--- Data for this task Enclosed Below ---
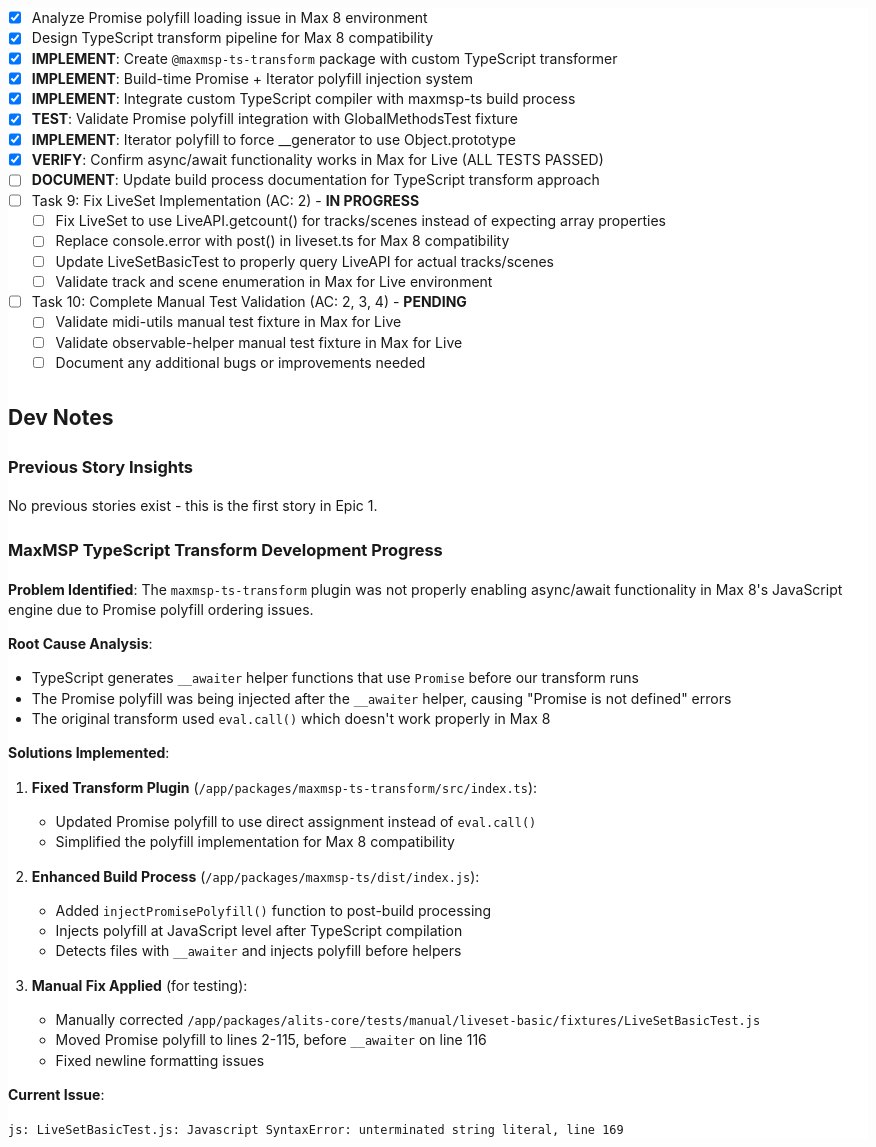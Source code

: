   - [x] Analyze Promise polyfill loading issue in Max 8 environment
  - [x] Design TypeScript transform pipeline for Max 8 compatibility
  - [x] **IMPLEMENT**: Create `@maxmsp-ts-transform` package with custom TypeScript transformer
  - [x] **IMPLEMENT**: Build-time Promise + Iterator polyfill injection system
  - [x] **IMPLEMENT**: Integrate custom TypeScript compiler with maxmsp-ts build process
  - [x] **TEST**: Validate Promise polyfill integration with GlobalMethodsTest fixture
  - [x] **IMPLEMENT**: Iterator polyfill to force __generator to use Object.prototype
  - [x] **VERIFY**: Confirm async/await functionality works in Max for Live (ALL TESTS PASSED)
  - [ ] **DOCUMENT**: Update build process documentation for TypeScript transform approach
- [ ] Task 9: Fix LiveSet Implementation (AC: 2) - **IN PROGRESS**
  - [ ] Fix LiveSet to use LiveAPI.getcount() for tracks/scenes instead of expecting array properties
  - [ ] Replace console.error with post() in liveset.ts for Max 8 compatibility
  - [ ] Update LiveSetBasicTest to properly query LiveAPI for actual tracks/scenes
  - [ ] Validate track and scene enumeration in Max for Live environment
- [ ] Task 10: Complete Manual Test Validation (AC: 2, 3, 4) - **PENDING**
  - [ ] Validate midi-utils manual test fixture in Max for Live
  - [ ] Validate observable-helper manual test fixture in Max for Live
  - [ ] Document any additional bugs or improvements needed

## Dev Notes

### Previous Story Insights
No previous stories exist - this is the first story in Epic 1.

### MaxMSP TypeScript Transform Development Progress

**Problem Identified**: The `maxmsp-ts-transform` plugin was not properly enabling async/await functionality in Max 8's JavaScript engine due to Promise polyfill ordering issues.

**Root Cause Analysis**:
- TypeScript generates `__awaiter` helper functions that use `Promise` before our transform runs
- The Promise polyfill was being injected after the `__awaiter` helper, causing "Promise is not defined" errors
- The original transform used `eval.call()` which doesn't work properly in Max 8

**Solutions Implemented**:
1. **Fixed Transform Plugin** (`/app/packages/maxmsp-ts-transform/src/index.ts`):
   - Updated Promise polyfill to use direct assignment instead of `eval.call()`
   - Simplified the polyfill implementation for Max 8 compatibility

2. **Enhanced Build Process** (`/app/packages/maxmsp-ts/dist/index.js`):
   - Added `injectPromisePolyfill()` function to post-build processing
   - Injects polyfill at JavaScript level after TypeScript compilation
   - Detects files with `__awaiter` and injects polyfill before helpers

3. **Manual Fix Applied** (for testing):
   - Manually corrected `/app/packages/alits-core/tests/manual/liveset-basic/fixtures/LiveSetBasicTest.js`
   - Moved Promise polyfill to lines 2-115, before `__awaiter` on line 116
   - Fixed newline formatting issues

**Current Issue**: 
```
js: LiveSetBasicTest.js: Javascript SyntaxError: unterminated string literal, line 169
```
--- End of Enclosed Data for this task ---
*Assigned task*: Reproduce all of the material exactly, apart from the pictures.

*Written answer*:
Source code

:   - [x] Analyze Promise polyfill loading issue in Max 8 environment
  - [x] Design TypeScript transform pipeline for Max 8 compatibility
  - [x] **IMPLEMENT**: Create `@maxmsp-ts-transform` package with custom TypeScript transformer
  - [x] **IMPLEMENT**: Build-time Promise + Iterator polyfill injection system
  - [x] **IMPLEMENT**: Integrate custom TypeScript compiler with maxmsp-ts build process
  - [x] **TEST**: Validate Promise polyfill integration with GlobalMethodsTest fixture
  - [x] **IMPLEMENT**: Iterator polyfill to force __generator to use Object.prototype
  - [x] **VERIFY**: Confirm async/await functionality works in Max for Live (ALL TESTS PASSED)
  - [ ] **DOCUMENT**: Update build process documentation for TypeScript transform approach
- [ ] Task 9: Fix LiveSet Implementation (AC: 2) - **IN PROGRESS**
  - [ ] Fix LiveSet to use LiveAPI.getcount() for tracks/scenes instead of expecting array properties
  - [ ] Replace console.error with post() in liveset.ts for Max 8 compatibility
  - [ ] Update LiveSetBasicTest to properly query LiveAPI for actual tracks/scenes
  - [ ] Validate track and scene enumeration in Max for Live environment
- [ ] Task 10: Complete Manual Test Validation (AC: 2, 3, 4) - **PENDING**
  - [ ] Validate midi-utils manual test fixture in Max for Live
  - [ ] Validate observable-helper manual test fixture in Max for Live
  - [ ] Document any additional bugs or improvements needed

## Dev Notes

### Previous Story Insights
No previous stories exist - this is the first story in Epic 1.

### MaxMSP TypeScript Transform Development Progress

**Problem Identified**: The `maxmsp-ts-transform` plugin was not properly enabling async/await functionality in Max 8's JavaScript engine due to Promise polyfill ordering issues.

**Root Cause Analysis**:
- TypeScript generates `__awaiter` helper functions that use `Promise` before our transform runs
- The Promise polyfill was being injected after the `__awaiter` helper, causing "Promise is not defined" errors
- The original transform used `eval.call()` which doesn't work properly in Max 8

**Solutions Implemented**:
1. **Fixed Transform Plugin** (`/app/packages/maxmsp-ts-transform/src/index.ts`):
   - Updated Promise polyfill to use direct assignment instead of `eval.call()`
   - Simplified the polyfill implementation for Max 8 compatibility

2. **Enhanced Build Process** (`/app/packages/maxmsp-ts/dist/index.js`):
   - Added `injectPromisePolyfill()` function to post-build processing
   - Injects polyfill at JavaScript level after TypeScript compilation
   - Detects files with `__awaiter` and injects polyfill before helpers

3. **Manual Fix Applied** (for testing):
   - Manually corrected `/app/packages/alits-core/tests/manual/liveset-basic/fixtures/LiveSetBasicTest.js`
   - Moved Promise polyfill to lines 2-115, before `__awaiter` on line 116
   - Fixed newline formatting issues

**Current Issue**: 
```
js: LiveSetBasicTest.js: Javascript SyntaxError: unterminated string literal, line 169
```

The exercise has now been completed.